Livro 5 - Capítulo 7 - História Eclesiástica do Povo Inglês - Beda

Capítulo 7

123456789101112131415161718192021222324
← Anterior Próximo →

No terceiro ano do reinado de Alfredo, Cædual, rei dos saxões ocidentais, tendo governado sua nação com vigor por dois anos, deixou o império por amor ao Senhor e ao seu reino perpétuo, e veio para Roma; desejando obter para si esta glória singular, que era ser lavado no limiar dos bem-aventurados apóstolos na pia batismal, na qual somente aprendera que a entrada para a vida celestial estava aberta à raça humana; ao mesmo tempo, também esperava que, logo após ser batizado, passaria da carne para as alegrias eternas; ambas as coisas, como ele havia planejado, foram realizadas com a ajuda do Senhor. Pois, chegando lá, quando Sérgio estava pontificando, foi batizado no santo dia do Sábado de Páscoa do ano 683, pela encarnação do Senhor; e, ainda vestido de branco, acometido de enfermidade, no décimo segundo dia das Calendas de Maio, foi libertado da carne e unido ao reino dos bem-aventurados no céu. A quem também, por ocasião do seu batismo, o já mencionado Papa deu o nome de Pedro, para que pudesse ser unido na comunhão do seu nome ao santíssimo príncipe dos apóstolos, ao cujo santíssimo corpo viera dos confins da terra, guiado por piedoso amor; que também foi sepultado na sua igreja; e o Pontífice ordenou que fosse escrito um epitáfio no seu monumento, no qual tanto a memória da sua devoção permaneceria fixa por séculos, como também aqueles que lessem ou ouvissem o seu exemplo seriam inspirados ao estudo da religião. Assim se escreve, portanto:

O cume, a riqueza, a descendência, os reinos poderosos, os triunfos, as Exúvias, os nobres, as muralhas, os acampamentos, os lares; e todas as virtudes dos pais, e o que o próprio Caedual, poderoso em armas, havia acumulado, ele deixou por amor a Deus; para que o hóspede pudesse ver Pedro e o trono de Pedro, de cuja fonte pudesse beber as águas puras da esmola, e com um gole radiante pudesse colher a alegria resplandecente, da qual em toda parte flui o brilho vivificante. E percebendo as recompensas ansiosas de uma vida renovada, ele voltou sua fúria bárbara, e seu nome e, a partir daí, o seu próprio, delirando; e o bispo Sérgio ordenou que Pedro fosse chamado, como o pai da Fonte renascida, a quem, purificando pela graça de Cristo, ele imediatamente levou alvejado para a cidadela do céu. Maravilhosa é a fé do rei, a maior clemência de Cristo, cujo conselho ninguém pode alcançar! Pois ele, vindo do mais alto mundo da Grã-Bretanha, através de várias nações, por estreitos e por estradas, viu a cidade de Rômulo e viu o temível templo de Pedro, portador de dons místicos. Ele sairá, branco e sociável, entre as ovelhas de Cristo; pois com o corpo ele sustenta o túmulo, com a mente no alto.

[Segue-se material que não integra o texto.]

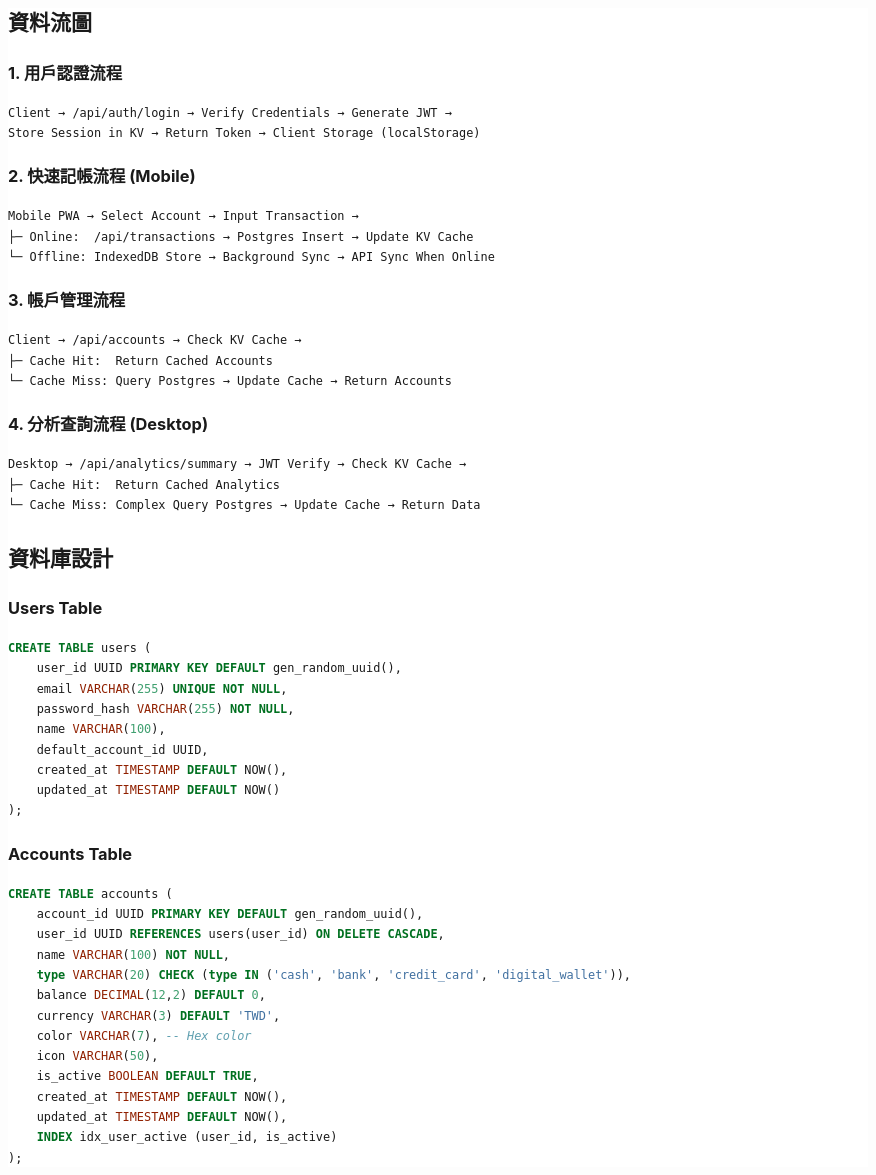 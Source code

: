 ## 資料流圖

### 1. 用戶認證流程
```
Client → /api/auth/login → Verify Credentials → Generate JWT → 
Store Session in KV → Return Token → Client Storage (localStorage)
```

### 2. 快速記帳流程 (Mobile)
```
Mobile PWA → Select Account → Input Transaction → 
├─ Online:  /api/transactions → Postgres Insert → Update KV Cache
└─ Offline: IndexedDB Store → Background Sync → API Sync When Online
```

### 3. 帳戶管理流程
```
Client → /api/accounts → Check KV Cache → 
├─ Cache Hit:  Return Cached Accounts
└─ Cache Miss: Query Postgres → Update Cache → Return Accounts
```

### 4. 分析查詢流程 (Desktop)
```
Desktop → /api/analytics/summary → JWT Verify → Check KV Cache → 
├─ Cache Hit:  Return Cached Analytics
└─ Cache Miss: Complex Query Postgres → Update Cache → Return Data
```

## 資料庫設計

### Users Table
```sql
CREATE TABLE users (
    user_id UUID PRIMARY KEY DEFAULT gen_random_uuid(),
    email VARCHAR(255) UNIQUE NOT NULL,
    password_hash VARCHAR(255) NOT NULL,
    name VARCHAR(100),
    default_account_id UUID,
    created_at TIMESTAMP DEFAULT NOW(),
    updated_at TIMESTAMP DEFAULT NOW()
);
```

### Accounts Table
```sql
CREATE TABLE accounts (
    account_id UUID PRIMARY KEY DEFAULT gen_random_uuid(),
    user_id UUID REFERENCES users(user_id) ON DELETE CASCADE,
    name VARCHAR(100) NOT NULL,
    type VARCHAR(20) CHECK (type IN ('cash', 'bank', 'credit_card', 'digital_wallet')),
    balance DECIMAL(12,2) DEFAULT 0,
    currency VARCHAR(3) DEFAULT 'TWD',
    color VARCHAR(7), -- Hex color
    icon VARCHAR(50),
    is_active BOOLEAN DEFAULT TRUE,
    created_at TIMESTAMP DEFAULT NOW(),
    updated_at TIMESTAMP DEFAULT NOW(),
    INDEX idx_user_active (user_id, is_active)
);
```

Creiam antes que ele trocou as insígnias de seus cetros, pois aquele a quem vocês veem conquistou o reino de Cristo.

Aqui Caedual, que também era Pedro, rei dos saxões, foi deposto no dia 12 das Calendas de Maio, segundo a Segunda Indição; ele viveu mais ou menos trinta anos, durante o reinado do piedosíssimo Justiniano Augusto, no quarto ano de seu consulado e no segundo ano do pontificado do apostólico Papa Sérgio.

Mas quando Cædualla partiu para Roma, foi sucedido no reino por Ini, da linhagem real; que, tendo governado aquela nação por trinta e sete anos, deixou o reino e o confiou a homens mais jovens, partindo para o limiar dos bem-aventurados apóstolos, quando Gregório detinha o pontificado, desejando permanecer por um tempo na Terra, nas proximidades dos lugares santos, para merecer uma recepção mais familiar pelos santos no céu; o que, naquela época, muitos ingleses, nobres, plebeus, leigos, clérigos, homens e mulheres, costumavam fazer em competição.